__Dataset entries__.
○ ○ ○
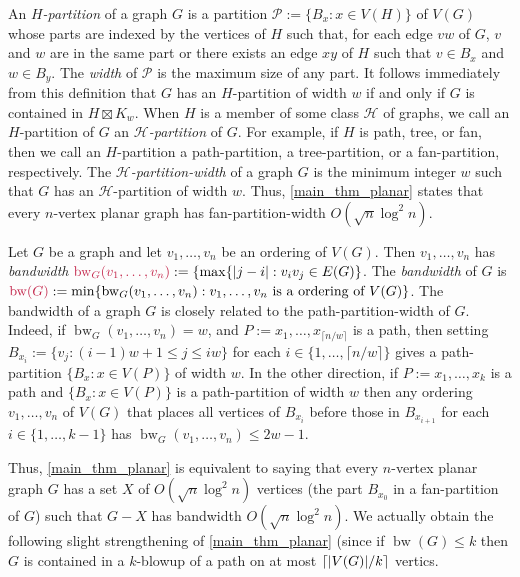 \documentclass{patmorin}
\makeatletter
\renewcommand{\le}{\leqslant}
\renewcommand{\leq}{\leqslant}
\newcommand{\david}[1]{{\color{orange} David: #1}}
\newcommand{\defin}[1]{\emph{\textcolor{brightmaroon}{#1}}}
\def\mathcolor#1#{\@mathcolor{#1}}
\def\@mathcolor#1#2#3{%
  \protect\leavevmode
  \begingroup
    \color#1{#2}#3%
  \endgroup
}
\newcommand{\mathdefin}[1]{\mathcolor{brightmaroon}{#1}}
\DeclareMathOperator{\bw}{bw}
\makeatother
\begin{document}
An \defin{$H$-partition} of a graph $G$ is a partition $\mathcal{P}:=\{B_x: x\in V(H)\}$ of $V(G)$ whose parts are indexed by the vertices of $H$ such that, for each edge $vw$ of $G$, $v$ and $w$ are in the same part or there exists an edge $xy$ of $H$ such that $v\in B_x$ and $w\in B_y$.  The \defin{width} of $\mathcal{P}$ is the maximum size of any part.  It follows immediately from this definition that $G$ has an $H$-partition of width $w$ if and only if $G$ is contained in $H\boxtimes K_w$. When $H$ is a member of some class $\mathcal{H}$ of graphs, we call an $H$-partition of $G$ an \defin{$\mathcal{H}$-partition} of $G$.  For example, if $H$ is path, tree, or fan, then we call an $H$-partition a path-partition, a tree-partition, or a fan-partition, respectively.  The \defin{$\mathcal{H}$-partition-width}  of a graph $G$ is the minimum integer $w$ such that $G$ has an $\mathcal{H}$-partition of width $w$. Thus, \cref{main_thm_planar} states that every $n$-vertex planar graph has fan-partition-width $O(\sqrt{n}\log^2 n)$.


Let $G$ be a graph and let $v_1,\ldots,v_n$ be an ordering of $V(G)$.  Then $v_1,\ldots,v_n$ has \defin{bandwidth} $\mathdefin{\bw_G(v_1,\ldots,v_n)}:=\{\max\{|j-i|: v_iv_j\in E(G)\}$.  The \defin{bandwidth} of $G$ is $\mathdefin{\bw(G)}:=\min\{\bw_G(v_1,\ldots,v_n):\text{$v_1,\ldots,v_n$ is a ordering of $V(G)$}\}$. The bandwidth of a graph $G$ is closely related to the path-partition-width of $G$.  Indeed, if $\bw_G(v_1,\ldots,v_n)=w$, and $P:=x_1,\ldots,x_{\lceil n/w\rceil}$ is a path, then setting $B_{x_i}:=\{v_j: (i-1)w+1 \le j \le iw\}$ for each $i\in\{1,\ldots,\lceil n/w\rceil\}$ gives a path-partition $\{B_{x}:x\in V(P)\}$ of width $w$.  In the other direction, if $P:=x_1,\ldots,x_k$ is a path and  $\{B_x:x\in V(P)\}$ is a path-partition of width $w$ then any ordering $v_1,\ldots,v_n$ of $V(G)$ that places all vertices of $B_{x_i}$ before those in $B_{x_{i+1}}$ for each $i\in\{1,\ldots,k-1\}$ has $\bw_G(v_1,\ldots,v_n)\le 2w-1$.  

Thus, \cref{main_thm_planar} is equivalent to saying that every $n$-vertex planar graph $G$ has a set $X$ of  $O(\sqrt{n}\log^2 n)$ vertices (the part $B_{x_0}$ in a fan-partition of $G$) such that $G-X$ has bandwidth $O(\sqrt{n}\log^2 n)$. We actually obtain the following slight strengthening of \cref{main_thm_planar} (since if $\bw(G)\leq k$ then $G$ is contained in a $k$-blowup of a path on at most ${\lceil |V(G)|/k \rceil}$ vertics. 
\end{document}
○ ○ ○
From the opening line of the entries above to the line that holds "is a partition", inclusive, reproduce each line exactly and omit any picture.

__Expected answer__.
 \documentclass{patmorin}
\makeatletter
\renewcommand{\le}{\leqslant}
\renewcommand{\leq}{\leqslant}
\newcommand{\david}[1]{{\color{orange} David: #1}}
\newcommand{\defin}[1]{\emph{\textcolor{brightmaroon}{#1}}}
\def\mathcolor#1#{\@mathcolor{#1}}
\def\@mathcolor#1#2#3{%
  \protect\leavevmode
  \begingroup
    \color#1{#2}#3%
  \endgroup
}
\newcommand{\mathdefin}[1]{\mathcolor{brightmaroon}{#1}}
\DeclareMathOperator{\bw}{bw}
\makeatother
\begin{document}
An \defin{$H$-partition} of a graph $G$ is a partition $\mathcal{P}:=\{B_x: x\in V(H)\}$ of $V(G)$ whose parts are indexed by the vertices of $H$ such that, for each edge $vw$ of $G$, $v$ and $w$ are in the same part or there exists an edge $xy$ of $H$ such that $v\in B_x$ and $w\in B_y$.  The \defin{width} of $\mathcal{P}$ is the maximum size of any part.  It follows immediately from this definition that $G$ has an $H$-partition of width $w$ if and only if $G$ is contained in $H\boxtimes K_w$. When $H$ is a member of some class $\mathcal{H}$ of graphs, we call an $H$-partition of $G$ an \defin{$\mathcal{H}$-partition} of $G$.  For example, if $H$ is path, tree, or fan, then we call an $H$-partition a path-partition, a tree-partition, or a fan-partition, respectively.  The \defin{$\mathcal{H}$-partition-width}  of a graph $G$ is the minimum integer $w$ such that $G$ has an $\mathcal{H}$-partition of width $w$. Thus, \cref{main_thm_planar} states that every $n$-vertex planar graph has fan-partition-width $O(\sqrt{n}\log^2 n)$.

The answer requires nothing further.